=== EXTRACTED RECORDS ===
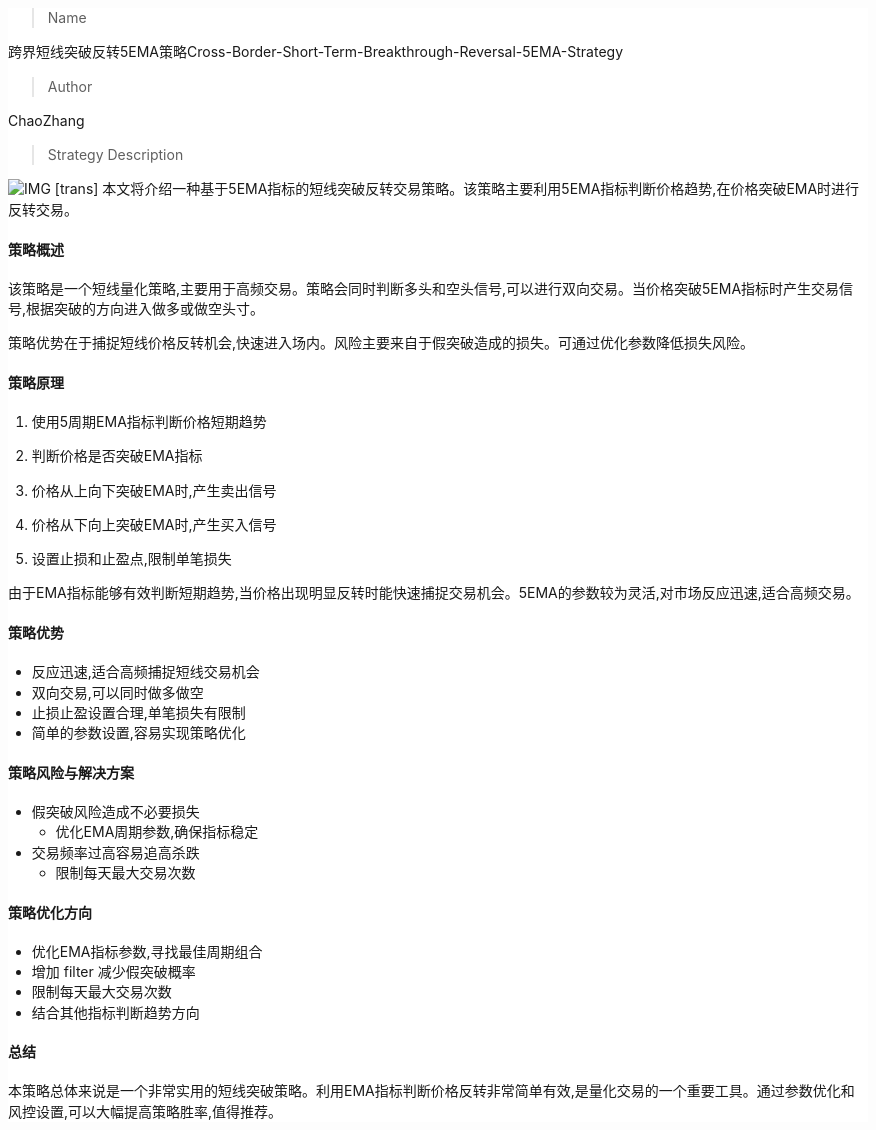 
> Name

跨界短线突破反转5EMA策略Cross-Border-Short-Term-Breakthrough-Reversal-5EMA-Strategy

> Author

ChaoZhang

> Strategy Description

![IMG](https://www.fmz.com/upload/asset/1beec3643d33c7a92aa.png)
[trans]
本文将介绍一种基于5EMA指标的短线突破反转交易策略。该策略主要利用5EMA指标判断价格趋势,在价格突破EMA时进行反转交易。

#### 策略概述

该策略是一个短线量化策略,主要用于高频交易。策略会同时判断多头和空头信号,可以进行双向交易。当价格突破5EMA指标时产生交易信号,根据突破的方向进入做多或做空头寸。

策略优势在于捕捉短线价格反转机会,快速进入场内。风险主要来自于假突破造成的损失。可通过优化参数降低损失风险。

#### 策略原理

 1. 使用5周期EMA指标判断价格短期趋势

 2. 判断价格是否突破EMA指标

 3. 价格从上向下突破EMA时,产生卖出信号

 4. 价格从下向上突破EMA时,产生买入信号

 5. 设置止损和止盈点,限制单笔损失

由于EMA指标能够有效判断短期趋势,当价格出现明显反转时能快速捕捉交易机会。5EMA的参数较为灵活,对市场反应迅速,适合高频交易。

#### 策略优势

- 反应迅速,适合高频捕捉短线交易机会
- 双向交易,可以同时做多做空
- 止损止盈设置合理,单笔损失有限制
- 简单的参数设置,容易实现策略优化

#### 策略风险与解决方案

- 假突破风险造成不必要损失
  - 优化EMA周期参数,确保指标稳定
- 交易频率过高容易追高杀跌
  - 限制每天最大交易次数

#### 策略优化方向

- 优化EMA指标参数,寻找最佳周期组合
- 增加 filter 减少假突破概率
- 限制每天最大交易次数
- 结合其他指标判断趋势方向

#### 总结

本策略总体来说是一个非常实用的短线突破策略。利用EMA指标判断价格反转非常简单有效,是量化交易的一个重要工具。通过参数优化和风控设置,可以大幅提高策略胜率,值得推荐。
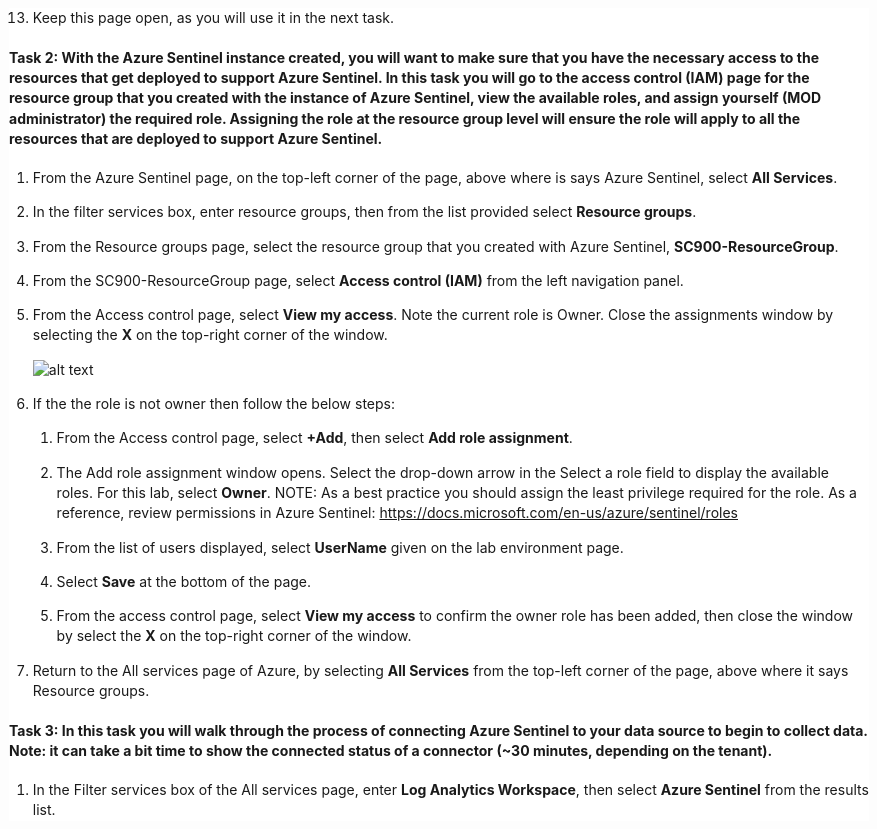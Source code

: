 13. Keep this page open, as you will use it in the next task.

#### Task 2:  With the Azure Sentinel instance created, you will want to make sure that you have the necessary access to the resources that get deployed to support Azure Sentinel.  In this task you will go to the access control (IAM) page for the resource group that you created with the instance of Azure Sentinel, view the available roles, and assign yourself (MOD administrator) the required role. Assigning the role at the resource group level will ensure the role will apply to all the resources that are deployed to support Azure Sentinel.

1. From the Azure Sentinel page, on the top-left corner of the page, above where is says Azure Sentinel, select **All Services**.

2. In the filter services box, enter resource groups, then from the list provided select **Resource groups**.

3. From the Resource groups page, select the resource group that you created with Azure Sentinel, **SC900-ResourceGroup**.

4. From the SC900-ResourceGroup page, select **Access control (IAM)** from the left navigation panel.

5. From the Access control page, select **View my access**.  Note the current role is Owner.  Close the assignments window by selecting the **X** on the top-right corner of the window.

    ![alt text](https://raw.githubusercontent.com/CloudLabs-MOC/SC-900-Microsoft-Security-Compliance-and-Identity-Fundamentals/prod/Instructions/Images/7-1.png)

6. If the the role is not owner then follow the below steps:

    1. From the Access control page, select **+Add**, then select **Add role assignment**.

    1. The Add role assignment window opens.  Select the drop-down arrow in the Select a role field to display the available roles.  For this lab, select **Owner**.  NOTE:  As a best practice you should assign the least privilege required for the role.  As a reference, review permissions in Azure Sentinel:  https://docs.microsoft.com/en-us/azure/sentinel/roles

    1. From the list of users displayed, select **UserName** given on the lab environment page.

    1. Select **Save** at the bottom of the page.

    1. From the access control page, select **View my access** to confirm the owner role has been added, then close the window by select the **X** on the top-right corner of the window.

8. Return to the All services page of Azure, by selecting **All Services** from the top-left corner of the page, above where it says Resource groups.

#### Task 3:  In this task you will walk through the process of connecting Azure Sentinel to your data source to begin to collect data. Note: it can take a bit time to show the connected status of a connector (~30 minutes, depending on the tenant).

1. In the Filter services box of the All services page, enter **Log Analytics Workspace**, then select **Azure Sentinel** from the results list.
===
- **WHAT IS EXPECTED**: Skip every picture and transcribe the data above exactly.

- **OUTPUT**:
> Name

跨界短线突破反转5EMA策略Cross-Border-Short-Term-Breakthrough-Reversal-5EMA-Strategy

> Author

ChaoZhang

> Strategy Description

![IMG](https://www.fmz.com/upload/asset/1beec3643d33c7a92aa.png)
[trans]
本文将介绍一种基于5EMA指标的短线突破反转交易策略。该策略主要利用5EMA指标判断价格趋势,在价格突破EMA时进行反转交易。

#### 策略概述

该策略是一个短线量化策略,主要用于高频交易。策略会同时判断多头和空头信号,可以进行双向交易。当价格突破5EMA指标时产生交易信号,根据突破的方向进入做多或做空头寸。

策略优势在于捕捉短线价格反转机会,快速进入场内。风险主要来自于假突破造成的损失。可通过优化参数降低损失风险。

#### 策略原理

 1. 使用5周期EMA指标判断价格短期趋势

 2. 判断价格是否突破EMA指标

 3. 价格从上向下突破EMA时,产生卖出信号

 4. 价格从下向上突破EMA时,产生买入信号

 5. 设置止损和止盈点,限制单笔损失

由于EMA指标能够有效判断短期趋势,当价格出现明显反转时能快速捕捉交易机会。5EMA的参数较为灵活,对市场反应迅速,适合高频交易。

#### 策略优势

- 反应迅速,适合高频捕捉短线交易机会
- 双向交易,可以同时做多做空
- 止损止盈设置合理,单笔损失有限制
- 简单的参数设置,容易实现策略优化

#### 策略风险与解决方案

- 假突破风险造成不必要损失
  - 优化EMA周期参数,确保指标稳定
- 交易频率过高容易追高杀跌
  - 限制每天最大交易次数

#### 策略优化方向

- 优化EMA指标参数,寻找最佳周期组合
- 增加 filter 减少假突破概率
- 限制每天最大交易次数
- 结合其他指标判断趋势方向

#### 总结

本策略总体来说是一个非常实用的短线突破策略。利用EMA指标判断价格反转非常简单有效,是量化交易的一个重要工具。通过参数优化和风控设置,可以大幅提高策略胜率,值得推荐。
Source code

: 13. Keep this page open, as you will use it in the next task.

#### Task 2:  With the Azure Sentinel instance created, you will want to make sure that you have the necessary access to the resources that get deployed to support Azure Sentinel.  In this task you will go to the access control (IAM) page for the resource group that you created with the instance of Azure Sentinel, view the available roles, and assign yourself (MOD administrator) the required role. Assigning the role at the resource group level will ensure the role will apply to all the resources that are deployed to support Azure Sentinel.

1. From the Azure Sentinel page, on the top-left corner of the page, above where is says Azure Sentinel, select **All Services**.

2. In the filter services box, enter resource groups, then from the list provided select **Resource groups**.

3. From the Resource groups page, select the resource group that you created with Azure Sentinel, **SC900-ResourceGroup**.

4. From the SC900-ResourceGroup page, select **Access control (IAM)** from the left navigation panel.

5. From the Access control page, select **View my access**.  Note the current role is Owner.  Close the assignments window by selecting the **X** on the top-right corner of the window.

    ![alt text](https://raw.githubusercontent.com/CloudLabs-MOC/SC-900-Microsoft-Security-Compliance-and-Identity-Fundamentals/prod/Instructions/Images/7-1.png)

6. If the the role is not owner then follow the below steps:

    1. From the Access control page, select **+Add**, then select **Add role assignment**.

    1. The Add role assignment window opens.  Select the drop-down arrow in the Select a role field to display the available roles.  For this lab, select **Owner**.  NOTE:  As a best practice you should assign the least privilege required for the role.  As a reference, review permissions in Azure Sentinel:  https://docs.microsoft.com/en-us/azure/sentinel/roles

    1. From the list of users displayed, select **UserName** given on the lab environment page.

    1. Select **Save** at the bottom of the page.

    1. From the access control page, select **View my access** to confirm the owner role has been added, then close the window by select the **X** on the top-right corner of the window.

8. Return to the All services page of Azure, by selecting **All Services** from the top-left corner of the page, above where it says Resource groups.

#### Task 3:  In this task you will walk through the process of connecting Azure Sentinel to your data source to begin to collect data. Note: it can take a bit time to show the connected status of a connector (~30 minutes, depending on the tenant).

1. In the Filter services box of the All services page, enter **Log Analytics Workspace**, then select **Azure Sentinel** from the results list.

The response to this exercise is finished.